Scowsill urges South American governments to wake up to tourism potential

Scowsill urges South American governments to wake up to tourism potential

Lack of recognition of the economic role of tourism continues to hinder the sector’s growth potential and governments need to wake up and take action.

That is one of the messages from the chief executive of the World Travel & Tourism Council at the opening ceremony of WTTC’s 2014 Americas Summit in Peru.

In his opening speech at the regional Summit, being held in Lima, David Scowsill said bad decisions will continue to be made on visas, taxation and infrastructure development, unless government departments start recognising the importance of the sector and coordinate on policies.

Scowsill said the case for giving tourism more attention is unquestionable: “The financial contribution of our sector to the wellbeing of the global economy is both formidable and unarguable.

“The growth of our industry outstrips the growth of global GDP year after year.

“Yet governments continue to ignore this.”

Tourism in the Americas contributes US$2.1 trillion to GDP, supporting over 40 million jobs, according to WTTC figure.

In turn, the sector accounts for 6.8 per cent of exports and 4.9 per cent of investment and is worth US$238 billion.

Scowsill argued the outlook for the Americas is seen clearly by many of today’s global business leaders to have enormous potential.

He continued: “The region embraces the world’s largest tourism economy, namely the USA.
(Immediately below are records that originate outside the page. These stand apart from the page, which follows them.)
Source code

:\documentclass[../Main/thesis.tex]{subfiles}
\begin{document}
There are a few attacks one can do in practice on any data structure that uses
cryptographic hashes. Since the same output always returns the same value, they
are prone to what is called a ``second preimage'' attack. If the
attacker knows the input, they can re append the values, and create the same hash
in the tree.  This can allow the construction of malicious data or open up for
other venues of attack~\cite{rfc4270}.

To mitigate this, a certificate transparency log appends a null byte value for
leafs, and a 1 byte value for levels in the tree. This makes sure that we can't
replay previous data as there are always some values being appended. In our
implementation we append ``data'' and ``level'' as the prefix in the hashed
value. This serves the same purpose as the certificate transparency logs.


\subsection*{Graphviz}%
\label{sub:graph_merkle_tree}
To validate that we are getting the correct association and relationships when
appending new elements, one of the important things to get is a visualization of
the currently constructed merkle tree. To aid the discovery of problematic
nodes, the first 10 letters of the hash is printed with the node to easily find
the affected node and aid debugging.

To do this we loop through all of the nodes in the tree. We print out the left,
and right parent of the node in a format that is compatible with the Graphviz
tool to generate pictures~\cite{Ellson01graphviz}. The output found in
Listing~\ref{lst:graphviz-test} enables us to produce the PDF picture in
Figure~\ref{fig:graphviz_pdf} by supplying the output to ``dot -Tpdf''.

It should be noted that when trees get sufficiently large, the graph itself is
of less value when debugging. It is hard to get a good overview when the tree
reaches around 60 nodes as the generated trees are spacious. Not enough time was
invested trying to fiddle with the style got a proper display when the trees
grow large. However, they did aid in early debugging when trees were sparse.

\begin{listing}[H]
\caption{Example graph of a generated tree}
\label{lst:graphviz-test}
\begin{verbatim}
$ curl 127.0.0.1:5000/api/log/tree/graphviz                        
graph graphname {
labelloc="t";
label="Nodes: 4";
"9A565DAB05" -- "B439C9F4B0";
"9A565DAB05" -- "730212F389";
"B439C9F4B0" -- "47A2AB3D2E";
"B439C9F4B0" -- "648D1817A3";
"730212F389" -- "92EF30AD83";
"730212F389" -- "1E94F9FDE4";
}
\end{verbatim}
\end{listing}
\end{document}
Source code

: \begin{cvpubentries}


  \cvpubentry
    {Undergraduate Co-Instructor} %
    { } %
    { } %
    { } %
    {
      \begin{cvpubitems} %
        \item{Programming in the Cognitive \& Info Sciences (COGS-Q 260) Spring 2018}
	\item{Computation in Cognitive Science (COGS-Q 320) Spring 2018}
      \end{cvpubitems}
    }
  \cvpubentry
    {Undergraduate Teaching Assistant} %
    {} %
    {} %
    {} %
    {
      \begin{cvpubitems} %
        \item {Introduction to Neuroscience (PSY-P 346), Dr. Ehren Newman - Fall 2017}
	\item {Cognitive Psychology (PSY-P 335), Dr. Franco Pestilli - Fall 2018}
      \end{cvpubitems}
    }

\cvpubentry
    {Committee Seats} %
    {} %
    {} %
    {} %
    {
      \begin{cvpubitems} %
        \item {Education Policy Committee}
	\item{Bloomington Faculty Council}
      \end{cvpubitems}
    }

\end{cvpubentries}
“It gives us the most tourism dependent market of the Caribbean.

“It contains some of the world’s most exciting growth opportunities here in Latin America.”

The first Americas Regional Summit took place in Riviera Maya in Mexico in 2012.

The joint declaration from the private and public sectors was taken by then-president Calderon of Mexico to the G20 meeting in Los Cabos, where he called upon the leaders to focus on the issue of visas and travel facilitation.

He personally wrote to all of the heads of state to seek their support for the industry.

More than 300 tourism leaders and government ministers, top executives from the public and private sectors, NGOs, opinion-formers from academia and the media have come together in Lima.

Over the course of a day and a half, through a series of keynotes, panel sessions and interviews, they will discuss the most pressing questions facing tourism in the Americas and to identify what needs to be done to ensure the long term sustainable future of the sector.

The Summit is called ‘Facing challenges, Finding Opportunities’.